Мартовская ночь, спрятав за облаками звезды, смотрелась непроглядным мраком в окна кайзеровского экспресса, бегущего на восток по бескрайним просторам центральной России. И только россыпи золотистых огоньков, то и дело вспыхивающих или где-то вдали, или чуть ближе, подсказывали путешественникам, что эта таинственная, укрытая метровыми снегами бесконечность, – вовсе не холодная, безлюдная пустыня…

–  И все-таки, Всеволод, как непостижимо огромна ваша страна, – Тирпиц проводил взглядом уплывающий от них свет окошек очередной деревеньки, быстро меркнущий в густой, бархатной темноте за стеклом, – Как вообще можно эффективно управлять такой исполинской махиной из одного центра? Вдобавок, расположенного не в самой ее середине, а почти на краю. Уму непостижимо!

–  Была бы отработанная система с оперативной обратной связью, Альфред. Причем обязательно с объективной и правдивой. И к этому самое сложное, пожалуй, – грамотные исполнители на местах. Плюс еще надежные коммуникации. Тогда размер не будет иметь принципиального значения.

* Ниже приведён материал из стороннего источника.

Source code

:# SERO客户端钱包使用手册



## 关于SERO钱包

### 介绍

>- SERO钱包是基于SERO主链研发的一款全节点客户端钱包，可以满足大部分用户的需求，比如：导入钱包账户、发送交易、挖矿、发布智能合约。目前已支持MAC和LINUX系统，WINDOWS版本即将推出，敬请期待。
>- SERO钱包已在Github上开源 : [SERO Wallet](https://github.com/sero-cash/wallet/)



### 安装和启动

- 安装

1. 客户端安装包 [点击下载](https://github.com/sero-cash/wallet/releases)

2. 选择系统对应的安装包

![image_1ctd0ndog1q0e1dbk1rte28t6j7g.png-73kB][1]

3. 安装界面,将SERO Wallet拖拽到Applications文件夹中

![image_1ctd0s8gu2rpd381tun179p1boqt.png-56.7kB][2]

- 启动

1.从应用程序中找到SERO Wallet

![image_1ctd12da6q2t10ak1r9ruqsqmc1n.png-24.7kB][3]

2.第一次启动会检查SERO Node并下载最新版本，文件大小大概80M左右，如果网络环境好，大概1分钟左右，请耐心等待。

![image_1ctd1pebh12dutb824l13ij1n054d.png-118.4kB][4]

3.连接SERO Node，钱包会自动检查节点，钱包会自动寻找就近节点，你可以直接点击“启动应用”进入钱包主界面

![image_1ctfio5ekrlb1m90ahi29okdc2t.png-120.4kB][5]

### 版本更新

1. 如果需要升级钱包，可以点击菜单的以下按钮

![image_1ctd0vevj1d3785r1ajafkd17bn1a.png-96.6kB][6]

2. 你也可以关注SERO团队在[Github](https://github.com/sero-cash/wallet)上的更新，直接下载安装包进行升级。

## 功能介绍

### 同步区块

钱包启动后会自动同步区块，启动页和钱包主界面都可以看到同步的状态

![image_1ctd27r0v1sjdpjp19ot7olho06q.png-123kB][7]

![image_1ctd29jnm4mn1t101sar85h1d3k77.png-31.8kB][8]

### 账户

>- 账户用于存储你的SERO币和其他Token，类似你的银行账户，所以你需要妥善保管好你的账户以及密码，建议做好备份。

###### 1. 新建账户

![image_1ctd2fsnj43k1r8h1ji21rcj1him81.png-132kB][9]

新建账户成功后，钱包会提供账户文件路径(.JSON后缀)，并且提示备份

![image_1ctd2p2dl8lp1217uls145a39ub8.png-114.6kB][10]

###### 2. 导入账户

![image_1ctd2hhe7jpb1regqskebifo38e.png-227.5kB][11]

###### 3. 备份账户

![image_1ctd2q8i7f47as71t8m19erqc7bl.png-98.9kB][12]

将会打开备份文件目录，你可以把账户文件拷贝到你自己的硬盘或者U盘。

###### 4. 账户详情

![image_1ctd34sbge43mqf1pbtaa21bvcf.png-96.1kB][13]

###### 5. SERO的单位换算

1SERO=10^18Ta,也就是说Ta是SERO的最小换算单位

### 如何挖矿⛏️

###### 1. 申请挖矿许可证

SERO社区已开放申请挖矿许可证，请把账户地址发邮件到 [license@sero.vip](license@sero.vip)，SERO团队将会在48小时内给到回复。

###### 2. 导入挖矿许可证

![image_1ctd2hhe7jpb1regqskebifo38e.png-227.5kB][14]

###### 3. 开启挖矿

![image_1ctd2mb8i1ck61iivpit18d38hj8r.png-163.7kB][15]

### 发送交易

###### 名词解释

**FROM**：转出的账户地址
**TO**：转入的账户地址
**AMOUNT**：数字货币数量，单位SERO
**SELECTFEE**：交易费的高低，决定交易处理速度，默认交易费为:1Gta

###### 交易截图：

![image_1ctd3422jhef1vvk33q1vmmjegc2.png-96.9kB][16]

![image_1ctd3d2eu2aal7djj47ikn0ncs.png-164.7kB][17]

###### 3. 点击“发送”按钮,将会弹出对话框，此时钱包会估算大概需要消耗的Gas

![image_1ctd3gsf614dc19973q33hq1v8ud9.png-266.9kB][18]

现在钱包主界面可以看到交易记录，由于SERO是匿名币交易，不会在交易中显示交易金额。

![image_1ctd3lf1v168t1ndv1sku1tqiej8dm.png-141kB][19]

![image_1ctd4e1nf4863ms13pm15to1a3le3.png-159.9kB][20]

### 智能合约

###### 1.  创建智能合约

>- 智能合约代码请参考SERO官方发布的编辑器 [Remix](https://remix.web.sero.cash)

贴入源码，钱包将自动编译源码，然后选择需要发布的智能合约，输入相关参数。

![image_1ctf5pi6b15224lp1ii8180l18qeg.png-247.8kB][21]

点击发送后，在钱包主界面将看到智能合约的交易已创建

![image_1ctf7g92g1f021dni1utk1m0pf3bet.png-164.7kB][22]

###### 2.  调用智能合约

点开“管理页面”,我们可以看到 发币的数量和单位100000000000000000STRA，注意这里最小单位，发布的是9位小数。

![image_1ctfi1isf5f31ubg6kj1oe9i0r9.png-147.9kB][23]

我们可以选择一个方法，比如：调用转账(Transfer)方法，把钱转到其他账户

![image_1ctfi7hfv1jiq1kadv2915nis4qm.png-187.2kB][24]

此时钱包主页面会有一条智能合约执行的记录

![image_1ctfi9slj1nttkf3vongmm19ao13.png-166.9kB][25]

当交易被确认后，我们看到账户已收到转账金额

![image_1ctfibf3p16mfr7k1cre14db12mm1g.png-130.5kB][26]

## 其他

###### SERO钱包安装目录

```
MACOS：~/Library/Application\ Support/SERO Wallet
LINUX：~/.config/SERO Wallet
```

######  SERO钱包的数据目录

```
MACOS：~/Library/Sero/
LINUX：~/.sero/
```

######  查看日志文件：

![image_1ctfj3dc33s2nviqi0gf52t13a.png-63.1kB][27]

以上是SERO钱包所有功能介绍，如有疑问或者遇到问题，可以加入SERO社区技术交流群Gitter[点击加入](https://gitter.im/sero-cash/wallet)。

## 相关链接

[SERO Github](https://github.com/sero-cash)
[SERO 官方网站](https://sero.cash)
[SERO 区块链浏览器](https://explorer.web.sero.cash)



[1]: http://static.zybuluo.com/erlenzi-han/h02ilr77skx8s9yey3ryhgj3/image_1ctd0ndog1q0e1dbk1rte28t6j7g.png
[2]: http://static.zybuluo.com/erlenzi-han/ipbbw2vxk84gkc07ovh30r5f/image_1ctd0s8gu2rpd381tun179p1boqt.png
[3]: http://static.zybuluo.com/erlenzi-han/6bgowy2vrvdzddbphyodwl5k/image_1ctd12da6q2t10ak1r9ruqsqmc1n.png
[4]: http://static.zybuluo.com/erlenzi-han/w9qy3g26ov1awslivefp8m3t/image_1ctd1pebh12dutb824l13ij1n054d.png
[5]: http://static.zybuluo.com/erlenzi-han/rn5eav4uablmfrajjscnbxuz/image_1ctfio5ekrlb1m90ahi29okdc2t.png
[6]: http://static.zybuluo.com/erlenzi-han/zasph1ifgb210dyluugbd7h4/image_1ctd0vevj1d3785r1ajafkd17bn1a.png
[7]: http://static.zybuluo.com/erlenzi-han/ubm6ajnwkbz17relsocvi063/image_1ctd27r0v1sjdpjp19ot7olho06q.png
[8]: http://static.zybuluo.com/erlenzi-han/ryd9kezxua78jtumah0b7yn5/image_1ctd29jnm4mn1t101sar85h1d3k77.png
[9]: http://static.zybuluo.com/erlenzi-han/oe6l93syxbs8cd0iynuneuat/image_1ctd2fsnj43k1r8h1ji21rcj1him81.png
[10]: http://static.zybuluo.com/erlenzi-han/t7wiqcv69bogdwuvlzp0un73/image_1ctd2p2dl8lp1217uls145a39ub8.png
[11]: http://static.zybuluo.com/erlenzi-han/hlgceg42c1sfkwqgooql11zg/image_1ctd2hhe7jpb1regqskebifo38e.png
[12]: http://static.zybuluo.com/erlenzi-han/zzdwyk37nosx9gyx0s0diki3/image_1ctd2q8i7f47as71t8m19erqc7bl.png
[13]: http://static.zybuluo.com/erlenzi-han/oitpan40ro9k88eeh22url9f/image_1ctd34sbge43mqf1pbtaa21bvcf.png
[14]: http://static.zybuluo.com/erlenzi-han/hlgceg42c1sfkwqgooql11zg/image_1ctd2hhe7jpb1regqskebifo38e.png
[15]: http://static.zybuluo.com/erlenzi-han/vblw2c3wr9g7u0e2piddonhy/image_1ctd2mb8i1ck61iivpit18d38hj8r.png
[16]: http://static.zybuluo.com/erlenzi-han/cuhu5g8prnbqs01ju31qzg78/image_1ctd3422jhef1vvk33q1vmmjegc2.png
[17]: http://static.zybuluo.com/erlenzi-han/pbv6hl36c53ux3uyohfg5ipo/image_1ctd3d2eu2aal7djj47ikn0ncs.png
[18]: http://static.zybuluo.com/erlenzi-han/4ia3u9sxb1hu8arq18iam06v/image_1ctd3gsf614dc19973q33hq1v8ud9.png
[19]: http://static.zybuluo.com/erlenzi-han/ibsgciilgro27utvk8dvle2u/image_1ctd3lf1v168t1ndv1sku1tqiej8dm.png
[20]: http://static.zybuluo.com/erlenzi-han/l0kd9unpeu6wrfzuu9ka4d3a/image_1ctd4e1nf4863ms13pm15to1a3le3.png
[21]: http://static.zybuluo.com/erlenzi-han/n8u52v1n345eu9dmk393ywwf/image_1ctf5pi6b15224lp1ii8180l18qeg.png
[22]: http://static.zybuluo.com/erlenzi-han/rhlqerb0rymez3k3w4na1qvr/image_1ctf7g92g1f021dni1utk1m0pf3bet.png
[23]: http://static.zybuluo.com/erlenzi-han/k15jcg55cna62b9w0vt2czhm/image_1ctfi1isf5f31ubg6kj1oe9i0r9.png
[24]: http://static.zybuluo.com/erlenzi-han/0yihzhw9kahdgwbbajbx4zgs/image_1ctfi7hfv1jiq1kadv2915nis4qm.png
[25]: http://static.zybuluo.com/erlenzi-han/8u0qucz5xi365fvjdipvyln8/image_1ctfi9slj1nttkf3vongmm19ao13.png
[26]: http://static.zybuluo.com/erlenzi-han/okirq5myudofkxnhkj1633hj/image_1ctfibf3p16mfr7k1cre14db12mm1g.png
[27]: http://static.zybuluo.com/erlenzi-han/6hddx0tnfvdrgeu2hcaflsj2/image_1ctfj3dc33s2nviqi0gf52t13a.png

Кстати, о размере. Знаешь, сколько нужно было времени всего полвека назад, чтобы добраться из Петербурга до Хабаровска сухим путем? Почти полгода. А сколько нужно крейсеру, вышедшему из Кронштадта, на переход до Владивостока? По-хорошему – два с половиной, три месяца. Мы же сейчас на этот путь затратим две недели. А телеграмма долетит за минуты, считая время ее набивки и приема. И не далек день, когда для этого не будут нужны провода. Так что технический прогресс – рулит. И расстояния физически становятся иными. Сам посуди: через пару-тройку лет ты сможешь отправлять своих людей и грузы в Циндао, зная, что через 18 суток они будут в Китае.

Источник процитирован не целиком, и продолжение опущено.